Free pass for military through PreCheck lines
Jordan Crawford | 12/30/2013, 12:41 p.m.
The numerous advantages of military membership are always cited to people teetering on the decision of whether or not to join. Now, yet another concession will be made for those brave men and women who defend our country.
It was the least we could do for our armed forces, said Transportation Security Administration (TSA) officials.
Last Thursday the agency announced that all active-duty and reserve personnel - some 2.6 million people - are now eligible for expedited security lines at more than 100 participating airports, including Norfolk International.

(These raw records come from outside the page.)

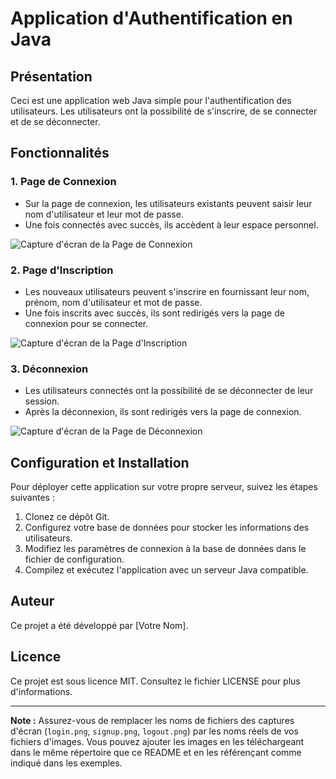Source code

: # Application d'Authentification en Java

## Présentation
Ceci est une application web Java simple pour l'authentification des utilisateurs. Les utilisateurs ont la possibilité de s'inscrire, de se connecter et de se déconnecter.

## Fonctionnalités
### 1. Page de Connexion
- Sur la page de connexion, les utilisateurs existants peuvent saisir leur nom d'utilisateur et leur mot de passe.
- Une fois connectés avec succès, ils accèdent à leur espace personnel.

![Capture d'écran de la Page de Connexion](screenshots/login.png)

### 2. Page d'Inscription
- Les nouveaux utilisateurs peuvent s'inscrire en fournissant leur nom, prénom, nom d'utilisateur et mot de passe.
- Une fois inscrits avec succès, ils sont redirigés vers la page de connexion pour se connecter.

![Capture d'écran de la Page d'Inscription](screenshots/signup.png)

### 3. Déconnexion
- Les utilisateurs connectés ont la possibilité de se déconnecter de leur session.
- Après la déconnexion, ils sont redirigés vers la page de connexion.

![Capture d'écran de la Page de Déconnexion](screenshots/logout.png)

## Configuration et Installation
Pour déployer cette application sur votre propre serveur, suivez les étapes suivantes :
1. Clonez ce dépôt Git.
2. Configurez votre base de données pour stocker les informations des utilisateurs.
3. Modifiez les paramètres de connexion à la base de données dans le fichier de configuration.
4. Compilez et exécutez l'application avec un serveur Java compatible.

## Auteur
Ce projet a été développé par [Votre Nom].

## Licence
Ce projet est sous licence MIT. Consultez le fichier LICENSE pour plus d'informations.

---

**Note :** Assurez-vous de remplacer les noms de fichiers des captures d'écran (`login.png`, `signup.png`, `logout.png`) par les noms réels de vos fichiers d'images. Vous pouvez ajouter les images en les téléchargeant dans le même répertoire que ce README et en les référençant comme indiqué dans les exemples.
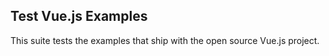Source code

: ## Test Vue.js Examples

This suite tests the examples that ship with the open source Vue.js project.
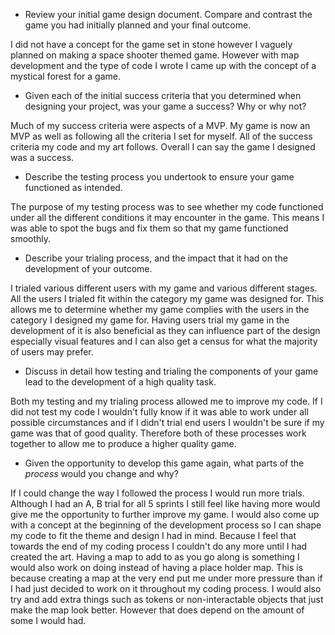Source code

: - Review your initial game design document. Compare and contrast the game you had initially planned and your final outcome. 

I did not have a concept for the game set in stone however I vaguely planned on making a space shooter themed game. However with map development and the type of code I wrote I came up with the concept of a mystical forest for a game.

- Given each of the initial success criteria that you determined when designing your project, was your game a success? Why or why not? 

Much of my success criteria were aspects of a MVP. My game is now an MVP as well as following all the criteria I set for myself.  All of the success criteria my code and my art follows. Overall I can say the game I designed was a success.

- Describe the testing process you undertook to ensure your game functioned as intended. 

The purpose of my testing process was to see whether my code functioned under all the different conditions it may encounter in the game. This means I was able to spot the bugs and fix them so that my game functioned smoothly.

- Describe your trialing process, and the impact that it had on the development of your outcome. 

I trialed various different users with my game and various different stages. All the users I trialed fit within the category my game was designed for. This allows me to determine whether my game complies with the users in the category I designed my game for. Having users trial my game in the development of it is also beneficial as they can influence part of the design especially visual features and I can also get a census for what the majority of users may prefer.

- Discuss in detail how testing and trialing the components of your game lead to the development of a high quality task. 

Both my testing and my trialing process allowed me to improve my code. If I did not test my code I wouldn't fully know if it was able to work under all possible circumstances and if I didn't trial end users I wouldn't be sure if my game was that of good quality. Therefore both of these processes work together to allow me to produce a higher quality game.

- Given the opportunity to develop this game again, what parts of the *process* would you change and why?

If I could change the way I followed the process I would run more trials. Although I had an A, B trial for all 5 sprints I still feel like having more would give me the opportunity to further improve my game. I would also come up with a concept at the beginning of the development process so I can shape my code to fit the theme and design I had in mind. Because I feel that towards the end of my coding process I couldn't do any more until I had created the art. Having a map to add to as you go along is something I would also work on doing instead of having a place holder map. This is because creating a map at the very end put me under more pressure than if I had just decided to work on it throughout my coding process. I would also try and add extra things such as tokens or non-interactable objects that just make the map look better. However that does depend on the amount of some I would had.
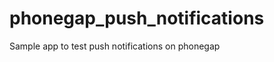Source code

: phonegap_push_notifications
===========================

Sample app to test push notifications on phonegap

In the past, members of the military could use the PreCheck lines by presenting their Common Access Card at only 10 participating airports.
The TSA’s PreCheck program allows travelers to go through without removing their shoes, light coats, laptops or small bags of toiletries. In September the agency announced that it was opening the program to the public for an $85 application fee.
There’s no charge for the military. All service members, including National Guard members, are covered as long as they supply their Department of Defense ID numbers when reserving flights. Upon arrival, they will be able to move to the front of the line.
Those who already have reservations must work through their airlines to get their IDs entered, said Mark Howell, a TSA spokesman.
“I always go back home to Texas every Christmas,” said Army active duty member Shavonda McDuffie. “I am very thankful for this. I’m sure all active duty members will be thankful.”
Service members do not have to be in uniform or on military-related travel to participate in PreCheck. Family members ages 12 and under traveling with an eligible service member can also participate in expedited screening as well. However, family members 13 and older must go through standard security lanes or must apply for the Department of Homeland Security’s Trusted Traveler program for TSA PreCheck eligibility.
In 2012, more than 1 in 10 travelers flying through Norfolk International were active-duty military or a dependent, said Robert Bowen, the deputy executive director.